▶ Brief: In the material below, find the line containing "Source code" and the line containing "Met Monday with", then reproduce exactly both of them and every line between, and nothing else.
BEGIN
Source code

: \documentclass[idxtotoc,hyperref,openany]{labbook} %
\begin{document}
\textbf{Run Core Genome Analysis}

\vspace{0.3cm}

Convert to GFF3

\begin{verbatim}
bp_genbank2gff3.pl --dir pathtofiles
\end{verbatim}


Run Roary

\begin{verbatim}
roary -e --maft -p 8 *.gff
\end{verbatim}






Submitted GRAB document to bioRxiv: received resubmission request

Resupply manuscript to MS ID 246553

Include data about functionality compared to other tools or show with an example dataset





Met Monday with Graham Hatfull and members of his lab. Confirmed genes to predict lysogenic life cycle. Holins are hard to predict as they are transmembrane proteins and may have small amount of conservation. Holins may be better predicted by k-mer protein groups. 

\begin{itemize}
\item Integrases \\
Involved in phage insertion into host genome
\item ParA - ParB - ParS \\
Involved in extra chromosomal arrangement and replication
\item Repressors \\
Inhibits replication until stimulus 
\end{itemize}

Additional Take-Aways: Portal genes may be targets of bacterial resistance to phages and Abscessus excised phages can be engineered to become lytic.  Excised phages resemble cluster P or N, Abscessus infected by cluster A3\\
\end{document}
END
BEGIN
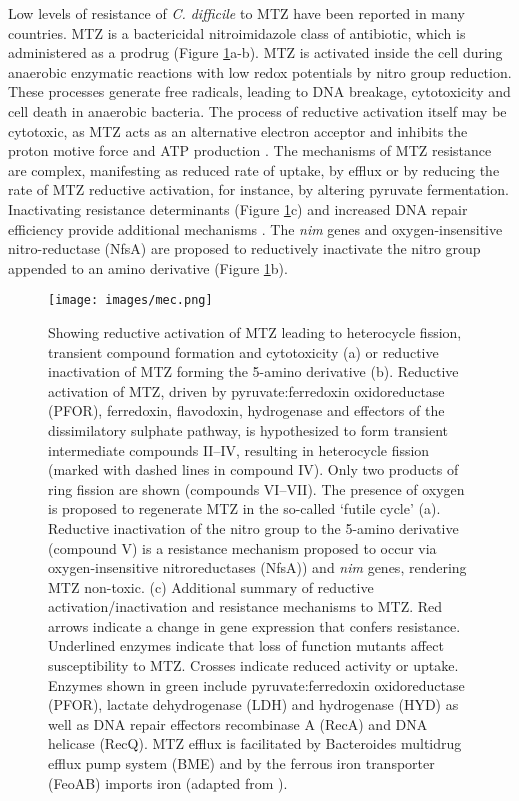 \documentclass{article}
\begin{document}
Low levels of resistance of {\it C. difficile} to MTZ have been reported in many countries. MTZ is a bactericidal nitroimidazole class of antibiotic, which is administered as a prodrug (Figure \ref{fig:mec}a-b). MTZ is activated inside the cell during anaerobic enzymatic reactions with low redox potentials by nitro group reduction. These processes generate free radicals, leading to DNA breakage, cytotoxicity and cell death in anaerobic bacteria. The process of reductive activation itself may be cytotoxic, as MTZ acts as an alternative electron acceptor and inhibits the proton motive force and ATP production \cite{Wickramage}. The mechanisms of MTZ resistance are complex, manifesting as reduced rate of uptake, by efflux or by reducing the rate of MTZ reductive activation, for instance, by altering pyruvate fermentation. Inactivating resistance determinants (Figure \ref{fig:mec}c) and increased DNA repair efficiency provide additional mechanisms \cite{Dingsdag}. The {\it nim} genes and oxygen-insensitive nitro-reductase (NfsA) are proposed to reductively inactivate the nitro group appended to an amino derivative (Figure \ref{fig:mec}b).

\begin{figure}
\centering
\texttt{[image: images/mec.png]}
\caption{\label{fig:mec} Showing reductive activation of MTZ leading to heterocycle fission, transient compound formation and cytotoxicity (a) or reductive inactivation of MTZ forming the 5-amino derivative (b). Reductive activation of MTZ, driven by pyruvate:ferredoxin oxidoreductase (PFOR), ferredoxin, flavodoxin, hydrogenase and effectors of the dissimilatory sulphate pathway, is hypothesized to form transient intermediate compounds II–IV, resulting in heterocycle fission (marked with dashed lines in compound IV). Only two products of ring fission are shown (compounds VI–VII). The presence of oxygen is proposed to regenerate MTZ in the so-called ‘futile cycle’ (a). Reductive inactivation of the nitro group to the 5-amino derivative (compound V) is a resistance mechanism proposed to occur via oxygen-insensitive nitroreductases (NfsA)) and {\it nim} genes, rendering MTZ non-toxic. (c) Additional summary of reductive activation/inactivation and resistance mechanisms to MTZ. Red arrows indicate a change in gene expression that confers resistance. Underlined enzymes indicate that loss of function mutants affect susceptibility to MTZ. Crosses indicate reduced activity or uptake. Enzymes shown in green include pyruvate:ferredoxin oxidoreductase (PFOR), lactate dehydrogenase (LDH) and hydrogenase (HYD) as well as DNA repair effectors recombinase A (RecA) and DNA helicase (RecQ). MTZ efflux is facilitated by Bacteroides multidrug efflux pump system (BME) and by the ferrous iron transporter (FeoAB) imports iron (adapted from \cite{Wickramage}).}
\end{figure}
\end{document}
END
▶ Solution for this exercise:
Source code

: \documentclass[idxtotoc,hyperref,openany]{labbook} %
\begin{document}
\textbf{Run Core Genome Analysis}

\vspace{0.3cm}

Convert to GFF3

\begin{verbatim}
bp_genbank2gff3.pl --dir pathtofiles
\end{verbatim}


Run Roary

\begin{verbatim}
roary -e --maft -p 8 *.gff
\end{verbatim}






Submitted GRAB document to bioRxiv: received resubmission request

Resupply manuscript to MS ID 246553

Include data about functionality compared to other tools or show with an example dataset





Met Monday with Graham Hatfull and members of his lab. Confirmed genes to predict lysogenic life cycle. Holins are hard to predict as they are transmembrane proteins and may have small amount of conservation. Holins may be better predicted by k-mer protein groups. 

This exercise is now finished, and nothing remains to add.